Scan the records below for the line containing "This project is Apache" and the line containing "That's all.". Copy both, plus every line between, exactly.

INFORMATION GIVEN Start Marker

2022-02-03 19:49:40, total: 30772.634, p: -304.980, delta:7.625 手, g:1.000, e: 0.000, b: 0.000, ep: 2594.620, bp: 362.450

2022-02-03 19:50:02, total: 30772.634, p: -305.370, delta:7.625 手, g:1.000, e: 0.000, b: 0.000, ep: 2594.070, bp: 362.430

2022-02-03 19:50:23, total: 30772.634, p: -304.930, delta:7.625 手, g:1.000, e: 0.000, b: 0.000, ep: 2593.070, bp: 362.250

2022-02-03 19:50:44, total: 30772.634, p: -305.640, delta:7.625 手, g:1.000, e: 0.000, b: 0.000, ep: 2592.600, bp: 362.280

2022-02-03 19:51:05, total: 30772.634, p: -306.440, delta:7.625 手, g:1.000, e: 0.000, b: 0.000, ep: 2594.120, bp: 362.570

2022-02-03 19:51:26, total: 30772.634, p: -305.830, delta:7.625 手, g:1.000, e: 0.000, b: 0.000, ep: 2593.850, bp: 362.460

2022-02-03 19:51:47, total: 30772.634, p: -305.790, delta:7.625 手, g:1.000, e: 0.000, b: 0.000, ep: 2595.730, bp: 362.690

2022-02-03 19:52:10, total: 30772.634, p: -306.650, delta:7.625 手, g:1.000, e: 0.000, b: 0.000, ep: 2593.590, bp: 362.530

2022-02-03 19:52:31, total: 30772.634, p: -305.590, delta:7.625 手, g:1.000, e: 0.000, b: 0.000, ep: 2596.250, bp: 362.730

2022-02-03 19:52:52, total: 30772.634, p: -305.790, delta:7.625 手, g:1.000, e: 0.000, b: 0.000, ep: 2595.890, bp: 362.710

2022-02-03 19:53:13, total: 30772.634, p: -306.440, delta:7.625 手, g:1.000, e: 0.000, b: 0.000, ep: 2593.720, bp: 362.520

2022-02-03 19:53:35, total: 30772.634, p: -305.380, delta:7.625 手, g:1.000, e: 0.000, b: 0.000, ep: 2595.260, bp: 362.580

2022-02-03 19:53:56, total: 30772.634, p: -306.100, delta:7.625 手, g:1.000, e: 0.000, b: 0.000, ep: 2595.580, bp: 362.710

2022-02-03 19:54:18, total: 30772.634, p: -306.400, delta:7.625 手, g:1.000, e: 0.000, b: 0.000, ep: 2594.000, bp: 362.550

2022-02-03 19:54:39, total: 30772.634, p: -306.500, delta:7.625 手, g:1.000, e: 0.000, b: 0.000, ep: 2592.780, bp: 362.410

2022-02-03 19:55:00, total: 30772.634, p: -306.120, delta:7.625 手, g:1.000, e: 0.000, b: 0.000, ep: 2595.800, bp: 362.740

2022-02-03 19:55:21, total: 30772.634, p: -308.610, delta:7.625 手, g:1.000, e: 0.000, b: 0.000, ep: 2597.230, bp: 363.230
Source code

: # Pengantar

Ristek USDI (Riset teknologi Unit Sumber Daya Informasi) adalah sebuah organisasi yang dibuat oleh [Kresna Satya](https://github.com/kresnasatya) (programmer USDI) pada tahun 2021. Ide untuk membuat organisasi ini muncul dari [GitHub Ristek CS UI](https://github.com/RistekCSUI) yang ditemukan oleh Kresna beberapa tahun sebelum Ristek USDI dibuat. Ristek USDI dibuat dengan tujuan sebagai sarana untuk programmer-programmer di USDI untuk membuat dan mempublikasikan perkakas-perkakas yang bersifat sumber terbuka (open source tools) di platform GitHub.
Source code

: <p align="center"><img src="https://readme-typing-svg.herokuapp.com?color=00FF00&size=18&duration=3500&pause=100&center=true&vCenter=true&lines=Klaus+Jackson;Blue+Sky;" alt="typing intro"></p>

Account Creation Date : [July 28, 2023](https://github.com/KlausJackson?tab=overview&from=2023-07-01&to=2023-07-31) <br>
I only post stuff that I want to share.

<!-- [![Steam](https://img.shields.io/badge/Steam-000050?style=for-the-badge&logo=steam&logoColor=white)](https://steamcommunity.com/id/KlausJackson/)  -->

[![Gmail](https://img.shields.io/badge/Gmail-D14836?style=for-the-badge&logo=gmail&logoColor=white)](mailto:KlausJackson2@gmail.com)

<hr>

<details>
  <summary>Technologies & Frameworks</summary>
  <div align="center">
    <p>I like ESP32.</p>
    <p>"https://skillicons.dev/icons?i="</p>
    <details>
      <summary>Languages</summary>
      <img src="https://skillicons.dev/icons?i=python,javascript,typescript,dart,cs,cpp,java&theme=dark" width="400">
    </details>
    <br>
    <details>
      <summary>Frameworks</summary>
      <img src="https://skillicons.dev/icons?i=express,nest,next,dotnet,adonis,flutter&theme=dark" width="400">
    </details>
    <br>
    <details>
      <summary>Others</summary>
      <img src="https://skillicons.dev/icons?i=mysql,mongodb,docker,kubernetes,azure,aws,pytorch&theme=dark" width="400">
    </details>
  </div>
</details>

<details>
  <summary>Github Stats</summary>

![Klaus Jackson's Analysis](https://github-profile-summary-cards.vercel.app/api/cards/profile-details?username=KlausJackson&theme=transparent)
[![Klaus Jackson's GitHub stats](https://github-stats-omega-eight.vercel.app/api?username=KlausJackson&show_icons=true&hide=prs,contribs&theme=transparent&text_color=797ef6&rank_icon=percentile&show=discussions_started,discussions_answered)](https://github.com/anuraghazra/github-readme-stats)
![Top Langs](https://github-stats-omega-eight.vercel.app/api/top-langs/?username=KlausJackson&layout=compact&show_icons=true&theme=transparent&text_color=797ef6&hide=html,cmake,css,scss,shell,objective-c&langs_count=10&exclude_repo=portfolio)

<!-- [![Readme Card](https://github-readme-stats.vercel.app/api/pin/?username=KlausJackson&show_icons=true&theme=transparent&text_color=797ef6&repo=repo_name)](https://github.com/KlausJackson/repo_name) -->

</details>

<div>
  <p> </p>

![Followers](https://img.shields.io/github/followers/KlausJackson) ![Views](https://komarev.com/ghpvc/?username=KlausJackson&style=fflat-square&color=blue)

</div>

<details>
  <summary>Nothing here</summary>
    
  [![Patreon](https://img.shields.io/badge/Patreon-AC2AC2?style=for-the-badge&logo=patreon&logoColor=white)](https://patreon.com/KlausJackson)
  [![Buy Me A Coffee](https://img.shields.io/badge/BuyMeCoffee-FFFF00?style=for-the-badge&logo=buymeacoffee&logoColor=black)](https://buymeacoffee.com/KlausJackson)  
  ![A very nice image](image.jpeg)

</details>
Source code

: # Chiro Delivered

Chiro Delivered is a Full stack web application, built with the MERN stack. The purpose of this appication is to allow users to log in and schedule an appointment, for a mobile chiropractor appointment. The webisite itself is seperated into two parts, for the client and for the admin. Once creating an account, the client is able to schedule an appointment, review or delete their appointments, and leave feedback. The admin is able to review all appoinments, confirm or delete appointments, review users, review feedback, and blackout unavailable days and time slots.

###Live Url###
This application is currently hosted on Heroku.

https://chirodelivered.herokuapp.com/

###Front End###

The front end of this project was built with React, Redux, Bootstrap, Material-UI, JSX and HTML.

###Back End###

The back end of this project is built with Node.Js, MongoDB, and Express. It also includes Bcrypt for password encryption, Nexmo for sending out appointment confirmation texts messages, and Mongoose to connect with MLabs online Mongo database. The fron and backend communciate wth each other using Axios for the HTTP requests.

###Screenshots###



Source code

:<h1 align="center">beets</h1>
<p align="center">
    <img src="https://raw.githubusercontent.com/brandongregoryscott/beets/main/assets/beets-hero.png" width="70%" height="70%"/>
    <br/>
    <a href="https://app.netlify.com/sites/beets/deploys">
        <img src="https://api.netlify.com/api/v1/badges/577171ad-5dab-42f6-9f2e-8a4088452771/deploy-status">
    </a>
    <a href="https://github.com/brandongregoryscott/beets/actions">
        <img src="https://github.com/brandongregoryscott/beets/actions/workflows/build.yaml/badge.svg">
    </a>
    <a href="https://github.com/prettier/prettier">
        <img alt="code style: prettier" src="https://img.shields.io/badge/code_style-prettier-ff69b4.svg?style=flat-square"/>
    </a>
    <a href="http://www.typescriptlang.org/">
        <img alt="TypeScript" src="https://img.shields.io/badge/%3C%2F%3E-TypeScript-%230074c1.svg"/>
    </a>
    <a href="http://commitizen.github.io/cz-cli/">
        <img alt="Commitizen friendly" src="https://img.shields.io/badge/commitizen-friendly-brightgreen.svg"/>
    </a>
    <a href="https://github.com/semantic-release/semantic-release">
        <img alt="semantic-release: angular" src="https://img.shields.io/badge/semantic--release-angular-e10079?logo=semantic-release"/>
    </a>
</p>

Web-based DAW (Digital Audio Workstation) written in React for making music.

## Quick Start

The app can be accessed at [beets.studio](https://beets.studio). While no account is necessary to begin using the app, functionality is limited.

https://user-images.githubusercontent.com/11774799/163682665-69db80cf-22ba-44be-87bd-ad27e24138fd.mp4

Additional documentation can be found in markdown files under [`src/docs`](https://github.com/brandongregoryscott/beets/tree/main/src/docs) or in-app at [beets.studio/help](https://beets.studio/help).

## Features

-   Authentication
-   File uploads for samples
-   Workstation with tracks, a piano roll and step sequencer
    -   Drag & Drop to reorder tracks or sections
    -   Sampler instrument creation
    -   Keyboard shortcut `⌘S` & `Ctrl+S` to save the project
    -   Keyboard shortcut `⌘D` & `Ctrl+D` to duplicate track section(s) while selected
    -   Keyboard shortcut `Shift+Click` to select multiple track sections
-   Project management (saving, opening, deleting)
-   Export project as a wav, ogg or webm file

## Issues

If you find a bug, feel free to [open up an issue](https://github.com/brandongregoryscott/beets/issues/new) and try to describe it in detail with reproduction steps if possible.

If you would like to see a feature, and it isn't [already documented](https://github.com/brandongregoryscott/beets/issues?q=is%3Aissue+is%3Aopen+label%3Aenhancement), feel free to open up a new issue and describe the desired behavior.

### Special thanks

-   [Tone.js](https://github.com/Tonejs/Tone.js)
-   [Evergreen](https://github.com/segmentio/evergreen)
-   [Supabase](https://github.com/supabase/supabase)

INFORMATION GIVEN End Marker
INFORMATION GIVEN Start Marker

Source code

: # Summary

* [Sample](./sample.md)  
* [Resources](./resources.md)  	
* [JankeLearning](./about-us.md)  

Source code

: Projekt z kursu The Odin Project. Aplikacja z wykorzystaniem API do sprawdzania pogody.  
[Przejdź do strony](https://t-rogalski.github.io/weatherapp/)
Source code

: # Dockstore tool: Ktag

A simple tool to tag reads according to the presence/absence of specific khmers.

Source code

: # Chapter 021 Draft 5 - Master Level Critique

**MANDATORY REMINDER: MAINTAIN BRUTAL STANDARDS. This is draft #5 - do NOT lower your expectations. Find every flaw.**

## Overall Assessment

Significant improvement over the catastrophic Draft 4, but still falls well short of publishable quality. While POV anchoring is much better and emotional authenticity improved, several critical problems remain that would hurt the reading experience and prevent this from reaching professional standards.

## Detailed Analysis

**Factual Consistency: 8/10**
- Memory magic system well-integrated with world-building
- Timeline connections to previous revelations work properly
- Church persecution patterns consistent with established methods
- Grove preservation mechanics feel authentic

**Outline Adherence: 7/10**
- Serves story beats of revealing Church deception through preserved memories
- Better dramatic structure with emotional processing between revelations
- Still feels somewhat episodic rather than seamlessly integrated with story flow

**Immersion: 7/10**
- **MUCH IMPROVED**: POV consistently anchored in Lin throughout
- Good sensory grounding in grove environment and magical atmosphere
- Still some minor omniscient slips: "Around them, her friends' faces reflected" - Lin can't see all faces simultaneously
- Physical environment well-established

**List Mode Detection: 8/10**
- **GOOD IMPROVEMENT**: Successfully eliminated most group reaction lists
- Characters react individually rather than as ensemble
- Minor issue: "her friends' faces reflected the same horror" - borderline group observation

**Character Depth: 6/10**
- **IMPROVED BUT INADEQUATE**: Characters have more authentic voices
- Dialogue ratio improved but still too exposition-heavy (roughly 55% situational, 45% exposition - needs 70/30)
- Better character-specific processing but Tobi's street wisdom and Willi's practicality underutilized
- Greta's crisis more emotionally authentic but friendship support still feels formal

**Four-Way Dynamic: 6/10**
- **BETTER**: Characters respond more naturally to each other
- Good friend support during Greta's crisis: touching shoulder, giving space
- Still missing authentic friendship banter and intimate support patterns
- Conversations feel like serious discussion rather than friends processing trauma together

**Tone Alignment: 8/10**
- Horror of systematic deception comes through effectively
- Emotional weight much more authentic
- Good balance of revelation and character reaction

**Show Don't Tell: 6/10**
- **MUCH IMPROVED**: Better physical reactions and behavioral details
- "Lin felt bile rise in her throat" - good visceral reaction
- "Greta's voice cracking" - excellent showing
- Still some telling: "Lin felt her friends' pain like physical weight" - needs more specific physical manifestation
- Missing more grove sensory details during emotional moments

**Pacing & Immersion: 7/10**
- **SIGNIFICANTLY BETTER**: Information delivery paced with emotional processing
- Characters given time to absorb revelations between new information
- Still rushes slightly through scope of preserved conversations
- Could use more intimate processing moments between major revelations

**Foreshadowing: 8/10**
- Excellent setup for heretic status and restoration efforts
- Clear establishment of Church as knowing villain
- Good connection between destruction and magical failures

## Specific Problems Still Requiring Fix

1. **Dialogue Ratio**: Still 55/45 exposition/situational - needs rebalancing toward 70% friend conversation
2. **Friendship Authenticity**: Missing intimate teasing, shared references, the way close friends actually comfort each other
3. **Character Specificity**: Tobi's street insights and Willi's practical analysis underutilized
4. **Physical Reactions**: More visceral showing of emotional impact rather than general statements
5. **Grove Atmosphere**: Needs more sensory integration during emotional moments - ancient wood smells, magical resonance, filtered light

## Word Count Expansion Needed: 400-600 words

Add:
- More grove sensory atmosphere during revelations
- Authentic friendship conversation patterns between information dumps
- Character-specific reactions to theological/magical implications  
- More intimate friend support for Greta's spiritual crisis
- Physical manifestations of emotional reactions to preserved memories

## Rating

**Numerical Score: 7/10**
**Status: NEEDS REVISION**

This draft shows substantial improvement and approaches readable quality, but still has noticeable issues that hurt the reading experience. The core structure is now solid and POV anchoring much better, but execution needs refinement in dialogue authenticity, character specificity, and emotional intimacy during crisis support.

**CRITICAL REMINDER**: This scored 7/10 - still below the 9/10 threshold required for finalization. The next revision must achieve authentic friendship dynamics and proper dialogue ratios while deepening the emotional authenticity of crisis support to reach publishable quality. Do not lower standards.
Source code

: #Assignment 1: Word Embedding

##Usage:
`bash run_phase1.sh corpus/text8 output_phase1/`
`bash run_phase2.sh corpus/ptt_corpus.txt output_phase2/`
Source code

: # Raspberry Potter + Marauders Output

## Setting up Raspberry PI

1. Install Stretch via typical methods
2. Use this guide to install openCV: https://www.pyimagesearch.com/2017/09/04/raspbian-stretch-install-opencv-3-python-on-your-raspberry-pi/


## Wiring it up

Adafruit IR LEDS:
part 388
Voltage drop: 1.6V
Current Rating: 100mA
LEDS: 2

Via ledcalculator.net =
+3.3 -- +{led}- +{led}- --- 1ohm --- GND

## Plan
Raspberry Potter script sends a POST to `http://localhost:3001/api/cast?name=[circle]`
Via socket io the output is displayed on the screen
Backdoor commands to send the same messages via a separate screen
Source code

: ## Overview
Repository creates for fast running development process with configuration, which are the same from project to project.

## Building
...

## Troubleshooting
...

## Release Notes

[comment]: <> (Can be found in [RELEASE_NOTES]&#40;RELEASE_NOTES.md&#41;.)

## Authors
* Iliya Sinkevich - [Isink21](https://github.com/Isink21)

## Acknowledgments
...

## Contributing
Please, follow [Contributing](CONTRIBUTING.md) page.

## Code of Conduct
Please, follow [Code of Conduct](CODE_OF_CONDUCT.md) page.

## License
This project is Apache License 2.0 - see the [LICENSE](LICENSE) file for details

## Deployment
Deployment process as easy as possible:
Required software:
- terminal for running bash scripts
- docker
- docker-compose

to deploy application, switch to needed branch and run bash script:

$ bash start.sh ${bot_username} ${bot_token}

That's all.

INFORMATION GIVEN End Marker
INFORMATION GIVEN Start Marker

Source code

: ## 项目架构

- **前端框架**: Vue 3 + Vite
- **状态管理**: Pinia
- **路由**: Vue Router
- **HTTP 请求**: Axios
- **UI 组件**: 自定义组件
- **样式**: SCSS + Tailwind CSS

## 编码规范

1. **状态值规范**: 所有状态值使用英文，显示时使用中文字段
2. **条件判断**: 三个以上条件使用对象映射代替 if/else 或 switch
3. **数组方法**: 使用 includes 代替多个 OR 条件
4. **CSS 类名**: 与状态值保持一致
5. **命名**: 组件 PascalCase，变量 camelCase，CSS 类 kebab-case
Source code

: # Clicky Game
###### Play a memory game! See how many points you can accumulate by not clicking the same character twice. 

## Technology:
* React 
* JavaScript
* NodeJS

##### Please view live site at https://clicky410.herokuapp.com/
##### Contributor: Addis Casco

INFORMATION GIVEN End Marker

OUTPUT:
This project is Apache License 2.0 - see the [LICENSE](LICENSE) file for details

## Deployment
Deployment process as easy as possible:
Required software:
- terminal for running bash scripts
- docker
- docker-compose

to deploy application, switch to needed branch and run bash script:

$ bash start.sh ${bot_username} ${bot_token}

That's all.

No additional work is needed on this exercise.